(Input material begins)

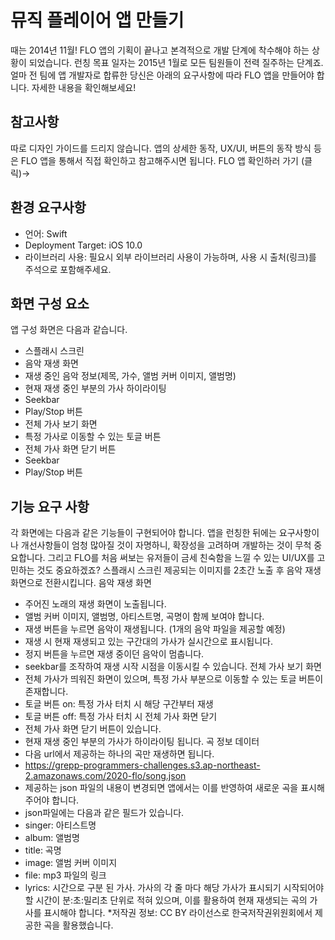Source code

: # 뮤직 플레이어 앱 만들기
때는 2014년 11월! FLO 앱의 기획이 끝나고 본격적으로 개발 단계에 착수해야 하는 상황이 되었습니다. 런칭 목표 일자는 2015년 1월로 모든 팀원들이 전력 질주하는 단계죠. 얼마 전 팀에 앱 개발자로 합류한 당신은 아래의 요구사항에 따라 FLO 앱을 만들어야 합니다. 자세한 내용을 확인해보세요!
## 참고사항
따로 디자인 가이드를 드리지 않습니다. 앱의 상세한 동작, UX/UI, 버튼의 동작 방식 등은 FLO 앱을 통해서 직접 확인하고 참고해주시면 됩니다. FLO 앱 확인하러 가기 (클릭)→
## 환경 요구사항
- 언어: Swift
- Deployment Target: iOS 10.0
- 라이브러리 사용: 필요시 외부 라이브러리 사용이 가능하며, 사용 시 출처(링크)를 주석으로 포함해주세요.
## 화면 구성 요소
앱 구성 화면은 다음과 같습니다.
- 스플래시 스크린
- 음악 재생 화면
 - 재생 중인 음악 정보(제목, 가수, 앨범 커버 이미지, 앨범명)
 - 현재 재생 중인 부분의 가사 하이라이팅
 - Seekbar
 - Play/Stop 버튼
- 전체 가사 보기 화면
 - 특정 가사로 이동할 수 있는 토글 버튼
 - 전체 가사 화면 닫기 버튼
 - Seekbar
 - Play/Stop 버튼
## 기능 요구 사항
 각 화면에는 다음과 같은 기능들이 구현되어야 합니다. 앱을 런칭한 뒤에는 요구사항이나 개선사항들이 엄청 많아질 것이 자명하니, 확장성을 고려하며 개발하는 것이 무척 중요합니다. 그리고 FLO를 처음 써보는 유저들이 금세 친숙함을 느낄 수 있는 UI/UX를 고민하는 것도 중요하겠죠?
스플래시 스크린
제공되는 이미지를 2초간 노출 후 음악 재생 화면으로 전환시킵니다.
음악 재생 화면
- 주어진 노래의 재생 화면이 노출됩니다.
 - 앨범 커버 이미지, 앨범명, 아티스트명, 곡명이 함께 보여야 합니다.
- 재생 버튼을 누르면 음악이 재생됩니다. (1개의 음악 파일을 제공할 예정)
 - 재생 시 현재 재생되고 있는 구간대의 가사가 실시간으로 표시됩니다.
- 정지 버튼을 누르면 재생 중이던 음악이 멈춥니다.
- seekbar를 조작하여 재생 시작 시점을 이동시킬 수 있습니다.
전체 가사 보기 화면
- 전체 가사가 띄워진 화면이 있으며, 특정 가사 부분으로 이동할 수 있는 토글 버튼이 존재합니다.
 - 토글 버튼 on: 특정 가사 터치 시 해당 구간부터 재생
 - 토글 버튼 off: 특정 가사 터치 시 전체 가사 화면 닫기
- 전체 가사 화면 닫기 버튼이 있습니다.
- 현재 재생 중인 부분의 가사가 하이라이팅 됩니다.
곡 정보 데이터
- 다음 url에서 제공하는 하나의 곡만 재생하면 됩니다.
 - https://grepp-programmers-challenges.s3.ap-northeast-2.amazonaws.com/2020-flo/song.json
- 제공하는 json 파일의 내용이 변경되면 앱에서는 이를 반영하여 새로운 곡을 표시해 주어야 합니다.
- json파일에는 다음과 같은 필드가 있습니다.
 - singer: 아티스트명
 - album: 앨범명
 - title: 곡명
 - image: 앨범 커버 이미지
 - file: mp3 파일의 링크
 - lyrics: 시간으로 구분 된 가사. 가사의 각 줄 마다 해당 가사가 표시되기 시작되어야 할 시간이 분:초:밀리초 단위로 적혀 있으며, 이를 활용하여 현재 재생되는 곡의 가사를 표시해야 합니다.
*저작권 정보: 
CC BY 라이선스로 한국저작권위원회에서 제공한 곡을 활용했습니다.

(Input material ends)

> [Work to complete]: Could you retype exactly the lines from the one containing "- file: mp3 파일의 링크" through the final line of the data above, and no others?

> [Solution for this problem]:
 - file: mp3 파일의 링크
 - lyrics: 시간으로 구분 된 가사. 가사의 각 줄 마다 해당 가사가 표시되기 시작되어야 할 시간이 분:초:밀리초 단위로 적혀 있으며, 이를 활용하여 현재 재생되는 곡의 가사를 표시해야 합니다.
*저작권 정보: 
CC BY 라이선스로 한국저작권위원회에서 제공한 곡을 활용했습니다.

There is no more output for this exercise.